AI Research Shows Promise for Diabetic Retinopathy Screening

 AI Research Shows Promise for Diabetic Retinopathy Screening

A new study from the Google AI research group shows how physicians and algorithms become more effective when they work together. This expands on previous work showing that an algorithm works roughly as well as human experts in screening patients for diabetic retinopathy. The findings will be published in the April edition of Ophthalmology, the journal of the American Academy of Ophthalmology.

For their latest study, the researchers wanted to see if their algorithm could do more than simply diagnose disease. They wanted to create a new computer-assisted system that could “explain” the algorithm’s diagnosis. They found that this system not only improved the ophthalmologists’ diagnostic accuracy, but it also improved algorithm’s accuracy.

To test this theory, the researchers developed two types of assistance to help physicians read the algorithm’s predictions.

  • Grades: A set of five scores that represent the strength of evidence for the algorithm’s prediction.
  • Grades + heatmap: Enhance the grading system with a heatmap that measures the contribution of each pixel in the image to the algorithm’s prediction.
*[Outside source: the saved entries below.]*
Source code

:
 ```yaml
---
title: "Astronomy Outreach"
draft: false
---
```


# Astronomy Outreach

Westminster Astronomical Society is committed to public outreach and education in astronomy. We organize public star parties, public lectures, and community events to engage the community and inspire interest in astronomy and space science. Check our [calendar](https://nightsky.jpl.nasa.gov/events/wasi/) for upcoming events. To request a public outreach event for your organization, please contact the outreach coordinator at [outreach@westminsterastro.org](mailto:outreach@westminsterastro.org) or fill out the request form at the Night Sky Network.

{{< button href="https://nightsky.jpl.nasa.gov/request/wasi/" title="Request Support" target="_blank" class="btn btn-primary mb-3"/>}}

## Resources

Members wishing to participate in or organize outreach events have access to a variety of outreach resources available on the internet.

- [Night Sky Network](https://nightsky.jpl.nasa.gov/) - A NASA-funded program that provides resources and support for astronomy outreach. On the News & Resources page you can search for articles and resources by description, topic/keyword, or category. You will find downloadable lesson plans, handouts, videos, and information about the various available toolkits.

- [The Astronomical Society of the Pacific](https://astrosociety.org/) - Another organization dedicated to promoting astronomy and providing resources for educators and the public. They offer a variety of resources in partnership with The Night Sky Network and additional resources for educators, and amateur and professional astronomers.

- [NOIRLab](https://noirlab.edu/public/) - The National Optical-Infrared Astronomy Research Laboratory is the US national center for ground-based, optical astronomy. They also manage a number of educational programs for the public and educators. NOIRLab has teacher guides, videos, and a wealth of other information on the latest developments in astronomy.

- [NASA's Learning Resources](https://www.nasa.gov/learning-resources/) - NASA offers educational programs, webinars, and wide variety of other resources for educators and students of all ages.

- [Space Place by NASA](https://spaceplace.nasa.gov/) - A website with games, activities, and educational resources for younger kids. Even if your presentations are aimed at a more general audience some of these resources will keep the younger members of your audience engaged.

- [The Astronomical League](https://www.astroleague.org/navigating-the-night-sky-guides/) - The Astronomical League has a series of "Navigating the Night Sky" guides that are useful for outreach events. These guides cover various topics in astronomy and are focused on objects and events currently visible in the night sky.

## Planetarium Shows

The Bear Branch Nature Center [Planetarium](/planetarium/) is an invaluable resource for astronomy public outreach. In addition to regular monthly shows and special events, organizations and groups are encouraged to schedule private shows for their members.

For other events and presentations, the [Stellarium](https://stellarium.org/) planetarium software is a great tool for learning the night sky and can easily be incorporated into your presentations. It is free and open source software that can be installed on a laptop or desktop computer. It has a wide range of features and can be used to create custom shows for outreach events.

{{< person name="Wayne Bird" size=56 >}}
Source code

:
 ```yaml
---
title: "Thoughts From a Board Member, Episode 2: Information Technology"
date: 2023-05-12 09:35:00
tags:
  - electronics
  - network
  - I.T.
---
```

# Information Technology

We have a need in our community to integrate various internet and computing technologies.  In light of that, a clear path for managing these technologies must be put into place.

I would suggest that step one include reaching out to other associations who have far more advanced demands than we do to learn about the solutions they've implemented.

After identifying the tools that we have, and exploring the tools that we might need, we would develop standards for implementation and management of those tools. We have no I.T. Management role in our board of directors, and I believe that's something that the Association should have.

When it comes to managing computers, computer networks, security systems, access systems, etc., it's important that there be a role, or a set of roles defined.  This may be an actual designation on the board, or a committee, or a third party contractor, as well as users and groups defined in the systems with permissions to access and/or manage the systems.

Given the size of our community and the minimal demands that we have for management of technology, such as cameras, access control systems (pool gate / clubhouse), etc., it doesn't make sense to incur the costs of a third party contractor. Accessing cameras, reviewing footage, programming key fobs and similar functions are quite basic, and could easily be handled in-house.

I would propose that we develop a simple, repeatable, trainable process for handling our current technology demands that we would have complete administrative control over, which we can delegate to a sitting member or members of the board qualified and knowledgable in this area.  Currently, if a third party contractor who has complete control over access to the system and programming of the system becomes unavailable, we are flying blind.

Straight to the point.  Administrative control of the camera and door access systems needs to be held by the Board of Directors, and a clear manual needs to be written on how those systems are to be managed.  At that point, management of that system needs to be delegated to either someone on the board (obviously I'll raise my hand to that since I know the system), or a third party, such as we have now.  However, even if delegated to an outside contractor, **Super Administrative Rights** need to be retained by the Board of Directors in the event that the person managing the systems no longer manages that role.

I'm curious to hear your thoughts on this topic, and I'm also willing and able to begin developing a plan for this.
Ten ophthalmologists (four general ophthalmologists, one trained outside the US, four retina specialists, and one retina specialist in training) were asked to read each image once under one of three conditions: unassisted, grades only, and grades + heatmap. Both types of assistance improved physicians’ diagnostic accuracy. It also improved their confidence in the diagnosis. But the degree of improvement depended on the physician’s level of expertise.

Without assistance, general ophthalmologists are significantly less accurate than the algorithm, while retina specialists are not significantly more accurate than the algorithm. With assistance, general ophthalmologists match but do not exceed the model’s accuracy, while retina specialists start to exceed the model’s performance.

“What we found is that AI can do more than simply automate eye screening, it can assist physicians in more accurately diagnosing diabetic retinopathy,” said lead researcher, Rory Sayres, PhD.“AI and physicians working together can be more accurate than either alone.”